┌────────

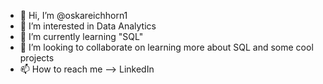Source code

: - 👋 Hi, I’m @oskareichhorn1
- 👀 I’m interested in Data Analytics
- 🌱 I’m currently learning "SQL"
- 💞️ I’m looking to collaborate on learning more about SQL and some cool projects
- 📫 How to reach me --> LinkedIn

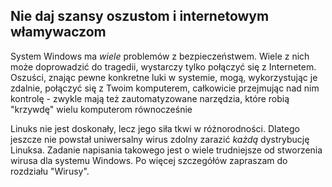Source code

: ﻿<?php require("../../entete.php"); ?> <?php require("../../base.php"); ?>

<div id="corps">

<h2>Nie daj szansy oszustom i internetowym włamywaczom</h2>

<p>System Windows ma <i>wiele</i> problemów z bezpieczeństwem. Wiele z nich może
doprowadzić do tragedii, wystarczy tylko połączyć się z Internetem. Oszuści, znając
pewne konkretne luki w systemie, mogą, wykorzystując je zdalnie, połączyć się z Twoim
komputerem, całkowicie przejmując nad nim kontrolę - zwykle mają też zautomatyzowane
narzędzia, które robią "krzywdę" wielu komputerom równocześnie</p>

<p>Linuks nie jest doskonały, lecz jego siła tkwi w różnorodności. Dlatego jeszcze
nie powstał uniwersalny wirus zdolny zarazić <i>każdą</i> dystrybucję Linuksa.
Zadanie napisania takowego jest o wiele trudniejsze od stworzenia wirusa dla systemu Windows.
Po więcej szczegółów zapraszam do rozdziału "Wirusy".</p>

</div>


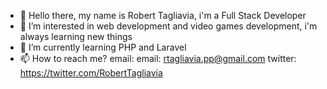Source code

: - 👋 Hello there, my name is Robert Tagliavia, i'm a Full Stack Developer
- 👀 I’m interested in web development and video games development, i'm always learning new things
- 🌱 I’m currently learning PHP and Laravel
- 📫 How to reach me? email: 
  email: rtagliavia.pp@gmail.com
  twitter:  https://twitter.com/RobertTagliavia


<!---
rtagliaviaz/rtagliaviaz is a ✨ special ✨ repository because its `README.md` (this file) appears on your GitHub profile.
You can click the Preview link to take a look at your changes.
--->
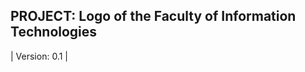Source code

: PROJECT: Logo of the Faculty of Information Technologies
------------------------------------------------------------
| Version: 0.1 |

└────────

What to produce —
The entries above must be restated exactly in the answer, and the pictures left out.

Response area —
Source code

: - 👋 Hi, I’m @oskareichhorn1
- 👀 I’m interested in Data Analytics
- 🌱 I’m currently learning "SQL"
- 💞️ I’m looking to collaborate on learning more about SQL and some cool projects
- 📫 How to reach me --> LinkedIn

Source code

: ﻿<?php require("../../entete.php"); ?> <?php require("../../base.php"); ?>

<div id="corps">

<h2>Nie daj szansy oszustom i internetowym włamywaczom</h2>

<p>System Windows ma <i>wiele</i> problemów z bezpieczeństwem. Wiele z nich może
doprowadzić do tragedii, wystarczy tylko połączyć się z Internetem. Oszuści, znając
pewne konkretne luki w systemie, mogą, wykorzystując je zdalnie, połączyć się z Twoim
komputerem, całkowicie przejmując nad nim kontrolę - zwykle mają też zautomatyzowane
narzędzia, które robią "krzywdę" wielu komputerom równocześnie</p>

<p>Linuks nie jest doskonały, lecz jego siła tkwi w różnorodności. Dlatego jeszcze
nie powstał uniwersalny wirus zdolny zarazić <i>każdą</i> dystrybucję Linuksa.
Zadanie napisania takowego jest o wiele trudniejsze od stworzenia wirusa dla systemu Windows.
Po więcej szczegółów zapraszam do rozdziału "Wirusy".</p>

</div>


Source code

: - 👋 Hello there, my name is Robert Tagliavia, i'm a Full Stack Developer
- 👀 I’m interested in web development and video games development, i'm always learning new things
- 🌱 I’m currently learning PHP and Laravel
- 📫 How to reach me? email: 
  email: rtagliavia.pp@gmail.com
  twitter:  https://twitter.com/RobertTagliavia


<!---
rtagliaviaz/rtagliaviaz is a ✨ special ✨ repository because its `README.md` (this file) appears on your GitHub profile.
You can click the Preview link to take a look at your changes.
--->
Source code

: PROJECT: Logo of the Faculty of Information Technologies
------------------------------------------------------------
| Version: 0.1 |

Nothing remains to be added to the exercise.